Can't believe it's the second time I end up with the very same argument about what open source is today on HN.
Similar to you publish the source for Oracle (the database), but nobody can build a binary from it because it needs magic compliers or test suites that aren't open source?
Heck when the browser was open-sourced, there was an explicit test where the source was given to some dude who didn't work for Netscape to verify that he could actually make a working binary. It's a scene in the movie "Code Rush".
It’s like if I said I open-sourced the Matrix trilogy and only gave you the DVD image and the source to the DVD decoder.
(Edit: Sorry, I replied to the wrong comment. I’m talking primarily about the typical sort of release we see, not this one which is a lot closer to actually open.)
What's missing?
I can simplify the task, can you convincingly explain how the same model can be produced from this dataset? We can start simple, how you can possibly get the same weights after the first single iteration? I.e. the same as original model got. Pay attention to randomness, data selection, initial model state.
Ok, if you can't do that. Can you explain in believable way how to prove that given model was trained on give dataset? I'm not asking you for actually doing all these things, that could be expensive, only to explain how it can be done.
Strict 'open source' includes not only open weights, open data.

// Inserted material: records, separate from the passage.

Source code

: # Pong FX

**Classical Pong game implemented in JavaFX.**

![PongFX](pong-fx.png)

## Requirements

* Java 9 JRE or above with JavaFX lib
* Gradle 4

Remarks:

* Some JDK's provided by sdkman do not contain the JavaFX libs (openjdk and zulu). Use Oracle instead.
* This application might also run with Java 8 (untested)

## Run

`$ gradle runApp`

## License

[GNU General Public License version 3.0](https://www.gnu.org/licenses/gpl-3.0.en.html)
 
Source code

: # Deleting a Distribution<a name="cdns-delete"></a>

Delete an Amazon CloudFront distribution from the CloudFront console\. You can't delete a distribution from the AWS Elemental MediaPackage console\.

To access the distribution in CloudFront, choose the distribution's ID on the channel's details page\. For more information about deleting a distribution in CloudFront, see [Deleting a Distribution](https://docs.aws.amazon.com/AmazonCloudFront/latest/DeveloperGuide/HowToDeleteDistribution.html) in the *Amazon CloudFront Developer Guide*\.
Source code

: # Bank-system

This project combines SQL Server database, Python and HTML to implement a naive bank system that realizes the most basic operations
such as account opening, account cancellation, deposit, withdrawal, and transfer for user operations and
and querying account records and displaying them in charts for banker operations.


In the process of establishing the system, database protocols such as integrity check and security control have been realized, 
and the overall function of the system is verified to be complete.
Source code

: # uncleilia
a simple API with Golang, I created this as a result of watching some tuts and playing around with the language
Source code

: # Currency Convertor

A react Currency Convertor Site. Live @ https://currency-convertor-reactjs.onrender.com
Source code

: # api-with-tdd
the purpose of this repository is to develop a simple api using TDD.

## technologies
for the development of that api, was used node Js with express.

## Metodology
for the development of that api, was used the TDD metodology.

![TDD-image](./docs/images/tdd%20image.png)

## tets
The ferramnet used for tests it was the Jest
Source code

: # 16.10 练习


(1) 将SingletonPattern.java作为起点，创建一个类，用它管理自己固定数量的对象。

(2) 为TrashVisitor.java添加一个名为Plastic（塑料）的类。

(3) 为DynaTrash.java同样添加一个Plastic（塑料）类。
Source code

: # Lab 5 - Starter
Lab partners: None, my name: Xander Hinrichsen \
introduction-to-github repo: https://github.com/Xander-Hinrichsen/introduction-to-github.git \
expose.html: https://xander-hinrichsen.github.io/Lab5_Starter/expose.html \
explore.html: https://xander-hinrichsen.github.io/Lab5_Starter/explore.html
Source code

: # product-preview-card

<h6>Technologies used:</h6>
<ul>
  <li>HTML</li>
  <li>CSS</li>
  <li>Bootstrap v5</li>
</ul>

It also includes the word "reproducible". It's not "reproduced", only "reproducible". And even this is not the case here.
As others have mentioned, reproducible builds can be quite difficult to achieve even with regular software.
Compiler versions, build system versions, system library versions, time stamps, file paths, and more often contribute to getting non-identical yet functionally equivalent binaries, but the software is still open source.
It's an unreasonable request with ordinary code, even more with ML where very few ones have access to the necessary hardware, and where in practice, it is not deterministic.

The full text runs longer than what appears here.